Content starts
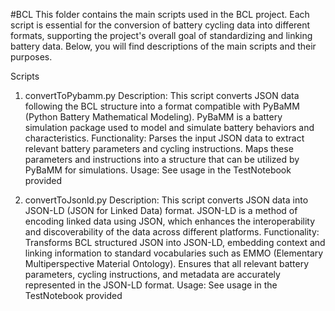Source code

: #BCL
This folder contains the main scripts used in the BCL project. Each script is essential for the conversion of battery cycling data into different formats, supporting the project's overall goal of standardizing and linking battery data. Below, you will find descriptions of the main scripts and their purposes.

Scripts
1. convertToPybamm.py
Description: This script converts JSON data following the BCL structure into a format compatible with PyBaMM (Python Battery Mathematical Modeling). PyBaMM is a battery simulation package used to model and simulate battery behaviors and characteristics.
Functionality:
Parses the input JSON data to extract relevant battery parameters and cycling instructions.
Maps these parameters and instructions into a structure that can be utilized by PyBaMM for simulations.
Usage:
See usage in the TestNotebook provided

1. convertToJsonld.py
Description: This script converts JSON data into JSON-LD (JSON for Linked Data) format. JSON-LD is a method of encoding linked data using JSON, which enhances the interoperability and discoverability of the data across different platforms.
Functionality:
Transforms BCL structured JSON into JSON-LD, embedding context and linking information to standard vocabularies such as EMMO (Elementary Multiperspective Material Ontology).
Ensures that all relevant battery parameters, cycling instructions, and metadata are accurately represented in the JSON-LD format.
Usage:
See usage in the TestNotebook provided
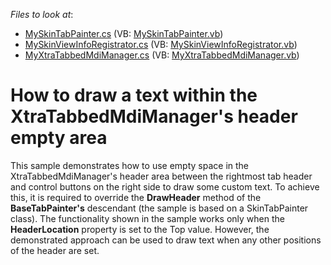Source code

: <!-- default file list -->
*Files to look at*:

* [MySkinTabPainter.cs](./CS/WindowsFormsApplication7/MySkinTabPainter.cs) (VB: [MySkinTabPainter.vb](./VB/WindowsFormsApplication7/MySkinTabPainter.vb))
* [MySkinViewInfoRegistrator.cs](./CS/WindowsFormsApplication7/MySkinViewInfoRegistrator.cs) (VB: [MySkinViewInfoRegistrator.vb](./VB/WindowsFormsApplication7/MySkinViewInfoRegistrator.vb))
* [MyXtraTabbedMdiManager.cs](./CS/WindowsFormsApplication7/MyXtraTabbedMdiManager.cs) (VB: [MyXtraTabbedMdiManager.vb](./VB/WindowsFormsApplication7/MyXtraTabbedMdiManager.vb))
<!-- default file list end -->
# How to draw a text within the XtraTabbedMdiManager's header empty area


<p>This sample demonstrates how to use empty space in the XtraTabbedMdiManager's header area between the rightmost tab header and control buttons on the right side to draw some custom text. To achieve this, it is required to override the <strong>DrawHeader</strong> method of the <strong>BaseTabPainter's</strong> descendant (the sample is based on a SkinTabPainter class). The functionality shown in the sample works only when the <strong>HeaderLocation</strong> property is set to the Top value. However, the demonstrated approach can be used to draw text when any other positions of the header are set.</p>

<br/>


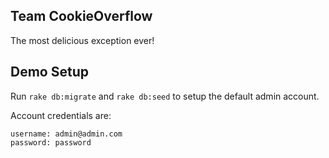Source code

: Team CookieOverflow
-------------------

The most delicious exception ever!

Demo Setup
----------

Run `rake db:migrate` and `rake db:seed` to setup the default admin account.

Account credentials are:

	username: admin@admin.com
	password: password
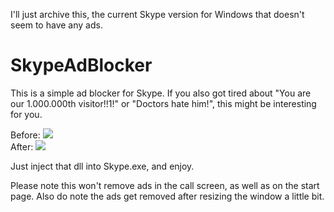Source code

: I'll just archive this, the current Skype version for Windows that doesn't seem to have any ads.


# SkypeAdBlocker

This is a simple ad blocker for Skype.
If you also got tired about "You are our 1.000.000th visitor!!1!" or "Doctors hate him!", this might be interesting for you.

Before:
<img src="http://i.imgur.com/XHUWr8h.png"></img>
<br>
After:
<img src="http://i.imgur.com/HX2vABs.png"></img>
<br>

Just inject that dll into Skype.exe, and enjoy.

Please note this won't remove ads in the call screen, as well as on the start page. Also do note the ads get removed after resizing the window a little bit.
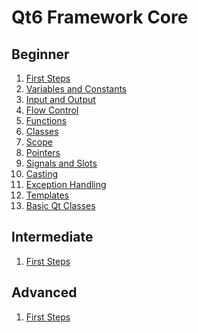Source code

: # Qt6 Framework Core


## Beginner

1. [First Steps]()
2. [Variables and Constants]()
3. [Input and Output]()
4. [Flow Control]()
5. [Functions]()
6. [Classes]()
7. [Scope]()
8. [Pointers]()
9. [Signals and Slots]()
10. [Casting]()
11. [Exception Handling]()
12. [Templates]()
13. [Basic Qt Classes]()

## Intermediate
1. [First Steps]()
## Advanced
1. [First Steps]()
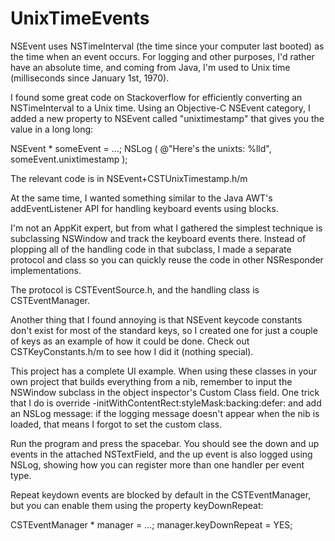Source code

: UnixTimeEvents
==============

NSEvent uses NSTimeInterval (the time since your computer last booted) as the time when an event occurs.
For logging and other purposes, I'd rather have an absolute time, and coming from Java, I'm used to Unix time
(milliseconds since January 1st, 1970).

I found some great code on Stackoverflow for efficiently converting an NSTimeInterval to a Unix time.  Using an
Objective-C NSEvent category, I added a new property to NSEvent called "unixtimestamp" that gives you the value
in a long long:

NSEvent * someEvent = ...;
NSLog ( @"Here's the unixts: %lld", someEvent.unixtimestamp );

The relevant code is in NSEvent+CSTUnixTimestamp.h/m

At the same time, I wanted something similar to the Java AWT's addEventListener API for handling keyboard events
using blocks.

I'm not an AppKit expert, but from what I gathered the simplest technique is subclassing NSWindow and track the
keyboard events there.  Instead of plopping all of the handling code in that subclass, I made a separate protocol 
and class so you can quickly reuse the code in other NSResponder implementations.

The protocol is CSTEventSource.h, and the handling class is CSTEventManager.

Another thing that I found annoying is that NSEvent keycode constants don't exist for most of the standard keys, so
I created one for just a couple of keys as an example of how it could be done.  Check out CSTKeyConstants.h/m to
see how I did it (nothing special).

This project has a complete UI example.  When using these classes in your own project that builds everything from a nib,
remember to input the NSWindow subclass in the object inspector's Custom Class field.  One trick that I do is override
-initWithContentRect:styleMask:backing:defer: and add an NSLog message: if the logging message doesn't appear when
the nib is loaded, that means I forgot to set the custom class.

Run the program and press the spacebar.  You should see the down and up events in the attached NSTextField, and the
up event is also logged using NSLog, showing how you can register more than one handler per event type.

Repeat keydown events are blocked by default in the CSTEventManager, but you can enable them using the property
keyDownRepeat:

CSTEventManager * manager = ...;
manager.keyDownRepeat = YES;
Content ends
● WHAT YOU NEED TO DO
The expected result is the data above in exact form, free of pictures.

● TASK RESPONSE
Source code

: #BCL
This folder contains the main scripts used in the BCL project. Each script is essential for the conversion of battery cycling data into different formats, supporting the project's overall goal of standardizing and linking battery data. Below, you will find descriptions of the main scripts and their purposes.

Scripts
1. convertToPybamm.py
Description: This script converts JSON data following the BCL structure into a format compatible with PyBaMM (Python Battery Mathematical Modeling). PyBaMM is a battery simulation package used to model and simulate battery behaviors and characteristics.
Functionality:
Parses the input JSON data to extract relevant battery parameters and cycling instructions.
Maps these parameters and instructions into a structure that can be utilized by PyBaMM for simulations.
Usage:
See usage in the TestNotebook provided

1. convertToJsonld.py
Description: This script converts JSON data into JSON-LD (JSON for Linked Data) format. JSON-LD is a method of encoding linked data using JSON, which enhances the interoperability and discoverability of the data across different platforms.
Functionality:
Transforms BCL structured JSON into JSON-LD, embedding context and linking information to standard vocabularies such as EMMO (Elementary Multiperspective Material Ontology).
Ensures that all relevant battery parameters, cycling instructions, and metadata are accurately represented in the JSON-LD format.
Usage:
See usage in the TestNotebook provided
Source code

: <!-- default file list -->
*Files to look at*:

* [MySkinTabPainter.cs](./CS/WindowsFormsApplication7/MySkinTabPainter.cs) (VB: [MySkinTabPainter.vb](./VB/WindowsFormsApplication7/MySkinTabPainter.vb))
* [MySkinViewInfoRegistrator.cs](./CS/WindowsFormsApplication7/MySkinViewInfoRegistrator.cs) (VB: [MySkinViewInfoRegistrator.vb](./VB/WindowsFormsApplication7/MySkinViewInfoRegistrator.vb))
* [MyXtraTabbedMdiManager.cs](./CS/WindowsFormsApplication7/MyXtraTabbedMdiManager.cs) (VB: [MyXtraTabbedMdiManager.vb](./VB/WindowsFormsApplication7/MyXtraTabbedMdiManager.vb))
<!-- default file list end -->
# How to draw a text within the XtraTabbedMdiManager's header empty area


<p>This sample demonstrates how to use empty space in the XtraTabbedMdiManager's header area between the rightmost tab header and control buttons on the right side to draw some custom text. To achieve this, it is required to override the <strong>DrawHeader</strong> method of the <strong>BaseTabPainter's</strong> descendant (the sample is based on a SkinTabPainter class). The functionality shown in the sample works only when the <strong>HeaderLocation</strong> property is set to the Top value. However, the demonstrated approach can be used to draw text when any other positions of the header are set.</p>

<br/>


Source code

: Team CookieOverflow
-------------------

The most delicious exception ever!

Demo Setup
----------

Run `rake db:migrate` and `rake db:seed` to setup the default admin account.

Account credentials are:

	username: admin@admin.com
	password: password
Source code

: I'll just archive this, the current Skype version for Windows that doesn't seem to have any ads.


# SkypeAdBlocker

This is a simple ad blocker for Skype.
If you also got tired about "You are our 1.000.000th visitor!!1!" or "Doctors hate him!", this might be interesting for you.

Before:
<img src="http://i.imgur.com/XHUWr8h.png"></img>
<br>
After:
<img src="http://i.imgur.com/HX2vABs.png"></img>
<br>

Just inject that dll into Skype.exe, and enjoy.

Please note this won't remove ads in the call screen, as well as on the start page. Also do note the ads get removed after resizing the window a little bit.
Source code

: # Qt6 Framework Core


## Beginner

1. [First Steps]()
2. [Variables and Constants]()
3. [Input and Output]()
4. [Flow Control]()
5. [Functions]()
6. [Classes]()
7. [Scope]()
8. [Pointers]()
9. [Signals and Slots]()
10. [Casting]()
11. [Exception Handling]()
12. [Templates]()
13. [Basic Qt Classes]()

## Intermediate
1. [First Steps]()
## Advanced
1. [First Steps]()
Source code

: UnixTimeEvents
==============

NSEvent uses NSTimeInterval (the time since your computer last booted) as the time when an event occurs.
For logging and other purposes, I'd rather have an absolute time, and coming from Java, I'm used to Unix time
(milliseconds since January 1st, 1970).

I found some great code on Stackoverflow for efficiently converting an NSTimeInterval to a Unix time.  Using an
Objective-C NSEvent category, I added a new property to NSEvent called "unixtimestamp" that gives you the value
in a long long:

NSEvent * someEvent = ...;
NSLog ( @"Here's the unixts: %lld", someEvent.unixtimestamp );

The relevant code is in NSEvent+CSTUnixTimestamp.h/m

At the same time, I wanted something similar to the Java AWT's addEventListener API for handling keyboard events
using blocks.

I'm not an AppKit expert, but from what I gathered the simplest technique is subclassing NSWindow and track the
keyboard events there.  Instead of plopping all of the handling code in that subclass, I made a separate protocol 
and class so you can quickly reuse the code in other NSResponder implementations.

The protocol is CSTEventSource.h, and the handling class is CSTEventManager.

Another thing that I found annoying is that NSEvent keycode constants don't exist for most of the standard keys, so
I created one for just a couple of keys as an example of how it could be done.  Check out CSTKeyConstants.h/m to
see how I did it (nothing special).

This project has a complete UI example.  When using these classes in your own project that builds everything from a nib,
remember to input the NSWindow subclass in the object inspector's Custom Class field.  One trick that I do is override
-initWithContentRect:styleMask:backing:defer: and add an NSLog message: if the logging message doesn't appear when
the nib is loaded, that means I forgot to set the custom class.

Run the program and press the spacebar.  You should see the down and up events in the attached NSTextField, and the
up event is also logged using NSLog, showing how you can register more than one handler per event type.

Repeat keydown events are blocked by default in the CSTEventManager, but you can enable them using the property
keyDownRepeat:

CSTEventManager * manager = ...;
manager.keyDownRepeat = YES;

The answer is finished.